==== EXERCISE MATERIAL ====

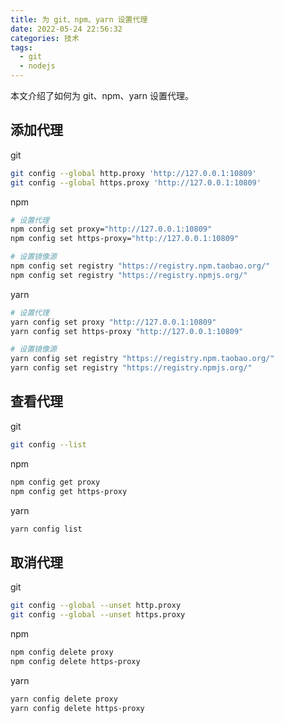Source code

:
 ```yaml
---
title: 为 git、npm、yarn 设置代理
date: 2022-05-24 22:56:32
categories: 技术
tags:
  - git
  - nodejs
---
```

本文介绍了如何为 git、npm、yarn 设置代理。
<!-- more -->

## 添加代理

git
```bash
git config --global http.proxy 'http://127.0.0.1:10809'
git config --global https.proxy 'http://127.0.0.1:10809'
```

npm
```bash
# 设置代理
npm config set proxy="http://127.0.0.1:10809"
npm config set https-proxy="http://127.0.0.1:10809"

# 设置镜像源
npm config set registry "https://registry.npm.taobao.org/"
npm config set registry "https://registry.npmjs.org/"

```

yarn
```bash
# 设置代理
yarn config set proxy "http://127.0.0.1:10809"
yarn config set https-proxy "http://127.0.0.1:10809"

# 设置镜像源
yarn config set registry "https://registry.npm.taobao.org/"
yarn config set registry "https://registry.npmjs.org/"
```

## 查看代理

git
```bash
git config --list
```

npm
```bash
npm config get proxy
npm config get https-proxy
```

yarn
```bash
yarn config list
```

## 取消代理

git
```bash
git config --global --unset http.proxy
git config --global --unset https.proxy
```

npm
```bash
npm config delete proxy 
npm config delete https-proxy
```

yarn
```bash
yarn config delete proxy  
yarn config delete https-proxy
```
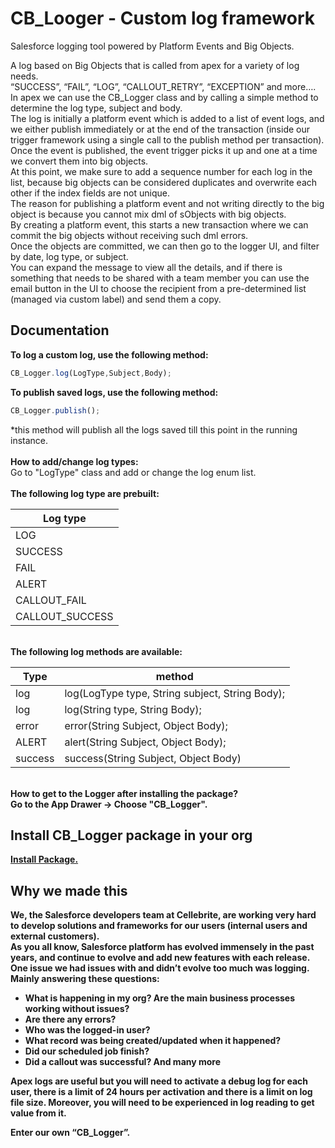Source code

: # CB_Looger - Custom log framework
Salesforce logging tool powered by Platform Events and Big Objects.

A log based on Big Objects that is called from apex for a variety of log needs.<br/>
“SUCCESS”, “FAIL”, “LOG”, “CALLOUT_RETRY”, “EXCEPTION” and more….<br/>
In apex we can use the CB_Logger class and by calling a simple method to determine the log type, subject and body.<br/>
The log is initially a platform event which is added to a list of event logs, and we either publish immediately or at the end of the transaction (inside our trigger framework using a single call to the publish method per transaction).<br/>
Once the event is published, the event trigger picks it up and one at a time we convert them into big objects.<br/> At this point, we make sure to add a sequence number for each log in the list, because big objects can be considered duplicates and overwrite each other if the index fields are not unique.<br/>
The reason for publishing a platform event and not writing directly to the big object is because you cannot mix dml of sObjects with big objects.<br/> By creating a platform event, this starts a new transaction where we can commit the big objects without receiving such dml errors.<br/>
Once the objects are committed, we can then go to the logger UI, and filter by date, log type, or subject.<br/>
You can expand the message to view all the details, and if there is something that needs to be shared with a team member you can use the email button in the UI to choose the recipient from a pre-determined list (managed via custom label) and send them a copy.<br/>

Documentation
-------------
<b>To log a custom log, use the following method:</b>
```javascript
CB_Logger.log(LogType,Subject,Body);
```

<b>To publish saved logs, use the following method:</b>
```javascript
CB_Logger.publish();
```
*this method will publish all the logs saved till this point in the running instance.
<br/><br/>
<b>How to add/change log types:</b><br/>
Go to "LogType" class and add or change the log enum list.
<br/><br/>
<b>The following log type are prebuilt:</b>
<table>
	<thead>
		<th>Log type</th>
	</thead>
	<tbody>
		<tr>
			<td>
				LOG
			</td>
		</tr>
		<tr>
			<td>
				SUCCESS
			</td>
		</tr>	
		<tr>
			<td>
        FAIL
			</td>
		</tr>	
		<tr>
			<td>
        ALERT
			</td>
		</tr>
    		<tr>
			<td>
        CALLOUT_FAIL
			</td>
		</tr>
     <tr>
			<td>
        CALLOUT_SUCCESS
			</td>
		</tr>
	</tbody>
</table>
<br/>
<b>The following log methods are available:<b/>
<table>
	<thead>
		<th>Type</th>
    <th>method</th>
	</thead>
	<tbody>
		<tr>
			<td>
				log
			</td>
			<td>
				log(LogType type, String subject, String Body);
			</td>
		</tr>
		<tr>
			<td>
				log
			</td>
			<td>
				log(String type, String Body);
			</td>
		</tr>	
		<tr>
			<td>
        error
			</td>
			<td>
        error(String Subject, Object Body);
			</td>
		</tr>	
		<tr>
			<td>
        ALERT
			</td>
			<td>
        alert(String Subject, Object Body);
			</td>
		</tr>
    		<tr>
			<td>
        success
			</td>
			<td>
        success(String Subject, Object Body)
			</td>
		</tr>
	</tbody>
</table>
<br/>
<b>How to get to the Logger after installing the package?<b/><br/>
Go to the App Drawer -> Choose "CB_Logger".


Install CB_Logger package in your org
-------------
<a href="https://login.salesforce.com/packaging/installPackage.apexp?p0=04t4L000000gawa">
Install Package.
</a>

Why we made this
-------------
We, the Salesforce developers team at Cellebrite, are working very hard to develop solutions and frameworks for our users (internal users and external customers). <br/>As you all know, Salesforce platform has evolved immensely in the past years, and continue to evolve and add new features with each release.<br/>
One issue we had issues with and didn’t evolve too much was logging.<br/>
Mainly answering these questions:<br/>
- What is happening in my org? Are the main business processes working without issues?
- Are there any errors?
- Who was the logged-in user?
- What record was being created/updated when it happened?
- Did our scheduled job finish?
- Did a callout was successful?
And many more

Apex logs are useful but you will need to activate a debug log for each user, there is a limit of 24 hours per activation and there is a limit on log file size. Moreover, you will need to be experienced in log reading to get value from it.

Enter our own “CB_Logger”.

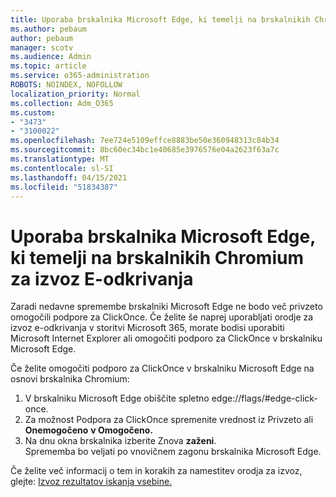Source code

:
 ```yaml
---
title: Uporaba brskalnika Microsoft Edge, ki temelji na brskalnikih Chromium za izvoz E-odkrivanja
ms.author: pebaum
author: pebaum
manager: scotv
ms.audience: Admin
ms.topic: article
ms.service: o365-administration
ROBOTS: NOINDEX, NOFOLLOW
localization_priority: Normal
ms.collection: Adm_O365
ms.custom:
- "3473"
- "3100022"
ms.openlocfilehash: 7ee724e5109effce8883be50e360948313c84b34
ms.sourcegitcommit: 8bc60ec34bc1e40685e3976576e04a2623f63a7c
ms.translationtype: MT
ms.contentlocale: sl-SI
ms.lasthandoff: 04/15/2021
ms.locfileid: "51834387"
---
```

# <a name="using-microsoft-edge-based-on-chromium-browsers-for-ediscovery-export"></a>Uporaba brskalnika Microsoft Edge, ki temelji na brskalnikih Chromium za izvoz E-odkrivanja

Zaradi nedavne spremembe brskalniki Microsoft Edge ne bodo več privzeto omogočili podpore za ClickOnce. Če želite še naprej uporabljati orodje za izvoz e-odkrivanja v storitvi Microsoft 365, morate bodisi uporabiti Microsoft Internet Explorer ali omogočiti podporo za ClickOnce v brskalniku Microsoft Edge. 

Če želite omogočiti podporo za ClickOnce v brskalniku Microsoft Edge na osnovi brskalnika Chromium: 
1. V brskalniku Microsoft Edge obiščite spletno edge://flags/#edge-click-once.
2. Za možnost Podpora za ClickOnce  spremenite vrednost iz Privzeto ali **Onemogočeno** **v Omogočeno.** 
3. Na dnu okna brskalnika izberite Znova **zaženi**. <br>
 Sprememba bo veljati po vnovičnem zagonu brskalnika Microsoft Edge. 

Če želite več informacij o tem in korakih za namestitev orodja za izvoz, glejte: [Izvoz rezultatov iskanja vsebine.](https://docs.microsoft.com/microsoft-365/compliance/export-search-results)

====

The answer must be an exact reproduction of the records, with every picture left out.

* [RESPONSE AREA]:
Source code

:
 ```yaml
---
title: 为 git、npm、yarn 设置代理
date: 2022-05-24 22:56:32
categories: 技术
tags:
  - git
  - nodejs
---
```

本文介绍了如何为 git、npm、yarn 设置代理。
<!-- more -->

## 添加代理

git
```bash
git config --global http.proxy 'http://127.0.0.1:10809'
git config --global https.proxy 'http://127.0.0.1:10809'
```

npm
```bash
# 设置代理
npm config set proxy="http://127.0.0.1:10809"
npm config set https-proxy="http://127.0.0.1:10809"

# 设置镜像源
npm config set registry "https://registry.npm.taobao.org/"
npm config set registry "https://registry.npmjs.org/"

```

yarn
```bash
# 设置代理
yarn config set proxy "http://127.0.0.1:10809"
yarn config set https-proxy "http://127.0.0.1:10809"

# 设置镜像源
yarn config set registry "https://registry.npm.taobao.org/"
yarn config set registry "https://registry.npmjs.org/"
```

## 查看代理

git
```bash
git config --list
```

npm
```bash
npm config get proxy
npm config get https-proxy
```

yarn
```bash
yarn config list
```

## 取消代理

git
```bash
git config --global --unset http.proxy
git config --global --unset https.proxy
```

npm
```bash
npm config delete proxy 
npm config delete https-proxy
```

yarn
```bash
yarn config delete proxy  
yarn config delete https-proxy
```
Source code

: # CB_Looger - Custom log framework
Salesforce logging tool powered by Platform Events and Big Objects.

A log based on Big Objects that is called from apex for a variety of log needs.<br/>
“SUCCESS”, “FAIL”, “LOG”, “CALLOUT_RETRY”, “EXCEPTION” and more….<br/>
In apex we can use the CB_Logger class and by calling a simple method to determine the log type, subject and body.<br/>
The log is initially a platform event which is added to a list of event logs, and we either publish immediately or at the end of the transaction (inside our trigger framework using a single call to the publish method per transaction).<br/>
Once the event is published, the event trigger picks it up and one at a time we convert them into big objects.<br/> At this point, we make sure to add a sequence number for each log in the list, because big objects can be considered duplicates and overwrite each other if the index fields are not unique.<br/>
The reason for publishing a platform event and not writing directly to the big object is because you cannot mix dml of sObjects with big objects.<br/> By creating a platform event, this starts a new transaction where we can commit the big objects without receiving such dml errors.<br/>
Once the objects are committed, we can then go to the logger UI, and filter by date, log type, or subject.<br/>
You can expand the message to view all the details, and if there is something that needs to be shared with a team member you can use the email button in the UI to choose the recipient from a pre-determined list (managed via custom label) and send them a copy.<br/>

Documentation
-------------
<b>To log a custom log, use the following method:</b>
```javascript
CB_Logger.log(LogType,Subject,Body);
```

<b>To publish saved logs, use the following method:</b>
```javascript
CB_Logger.publish();
```
*this method will publish all the logs saved till this point in the running instance.
<br/><br/>
<b>How to add/change log types:</b><br/>
Go to "LogType" class and add or change the log enum list.
<br/><br/>
<b>The following log type are prebuilt:</b>
<table>
	<thead>
		<th>Log type</th>
	</thead>
	<tbody>
		<tr>
			<td>
				LOG
			</td>
		</tr>
		<tr>
			<td>
				SUCCESS
			</td>
		</tr>	
		<tr>
			<td>
        FAIL
			</td>
		</tr>	
		<tr>
			<td>
        ALERT
			</td>
		</tr>
    		<tr>
			<td>
        CALLOUT_FAIL
			</td>
		</tr>
     <tr>
			<td>
        CALLOUT_SUCCESS
			</td>
		</tr>
	</tbody>
</table>
<br/>
<b>The following log methods are available:<b/>
<table>
	<thead>
		<th>Type</th>
    <th>method</th>
	</thead>
	<tbody>
		<tr>
			<td>
				log
			</td>
			<td>
				log(LogType type, String subject, String Body);
			</td>
		</tr>
		<tr>
			<td>
				log
			</td>
			<td>
				log(String type, String Body);
			</td>
		</tr>	
		<tr>
			<td>
        error
			</td>
			<td>
        error(String Subject, Object Body);
			</td>
		</tr>	
		<tr>
			<td>
        ALERT
			</td>
			<td>
        alert(String Subject, Object Body);
			</td>
		</tr>
    		<tr>
			<td>
        success
			</td>
			<td>
        success(String Subject, Object Body)
			</td>
		</tr>
	</tbody>
</table>
<br/>
<b>How to get to the Logger after installing the package?<b/><br/>
Go to the App Drawer -> Choose "CB_Logger".


Install CB_Logger package in your org
-------------
<a href="https://login.salesforce.com/packaging/installPackage.apexp?p0=04t4L000000gawa">
Install Package.
</a>

Why we made this
-------------
We, the Salesforce developers team at Cellebrite, are working very hard to develop solutions and frameworks for our users (internal users and external customers). <br/>As you all know, Salesforce platform has evolved immensely in the past years, and continue to evolve and add new features with each release.<br/>
One issue we had issues with and didn’t evolve too much was logging.<br/>
Mainly answering these questions:<br/>
- What is happening in my org? Are the main business processes working without issues?
- Are there any errors?
- Who was the logged-in user?
- What record was being created/updated when it happened?
- Did our scheduled job finish?
- Did a callout was successful?
And many more

Apex logs are useful but you will need to activate a debug log for each user, there is a limit of 24 hours per activation and there is a limit on log file size. Moreover, you will need to be experienced in log reading to get value from it.

Enter our own “CB_Logger”.

Source code

:
 ```yaml
---
title: Uporaba brskalnika Microsoft Edge, ki temelji na brskalnikih Chromium za izvoz E-odkrivanja
ms.author: pebaum
author: pebaum
manager: scotv
ms.audience: Admin
ms.topic: article
ms.service: o365-administration
ROBOTS: NOINDEX, NOFOLLOW
localization_priority: Normal
ms.collection: Adm_O365
ms.custom:
- "3473"
- "3100022"
ms.openlocfilehash: 7ee724e5109effce8883be50e360948313c84b34
ms.sourcegitcommit: 8bc60ec34bc1e40685e3976576e04a2623f63a7c
ms.translationtype: MT
ms.contentlocale: sl-SI
ms.lasthandoff: 04/15/2021
ms.locfileid: "51834387"
---
```

# <a name="using-microsoft-edge-based-on-chromium-browsers-for-ediscovery-export"></a>Uporaba brskalnika Microsoft Edge, ki temelji na brskalnikih Chromium za izvoz E-odkrivanja

Zaradi nedavne spremembe brskalniki Microsoft Edge ne bodo več privzeto omogočili podpore za ClickOnce. Če želite še naprej uporabljati orodje za izvoz e-odkrivanja v storitvi Microsoft 365, morate bodisi uporabiti Microsoft Internet Explorer ali omogočiti podporo za ClickOnce v brskalniku Microsoft Edge. 

Če želite omogočiti podporo za ClickOnce v brskalniku Microsoft Edge na osnovi brskalnika Chromium: 
1. V brskalniku Microsoft Edge obiščite spletno edge://flags/#edge-click-once.
2. Za možnost Podpora za ClickOnce  spremenite vrednost iz Privzeto ali **Onemogočeno** **v Omogočeno.** 
3. Na dnu okna brskalnika izberite Znova **zaženi**. <br>
 Sprememba bo veljati po vnovičnem zagonu brskalnika Microsoft Edge. 

Če želite več informacij o tem in korakih za namestitev orodja za izvoz, glejte: [Izvoz rezultatov iskanja vsebine.](https://docs.microsoft.com/microsoft-365/compliance/export-search-results)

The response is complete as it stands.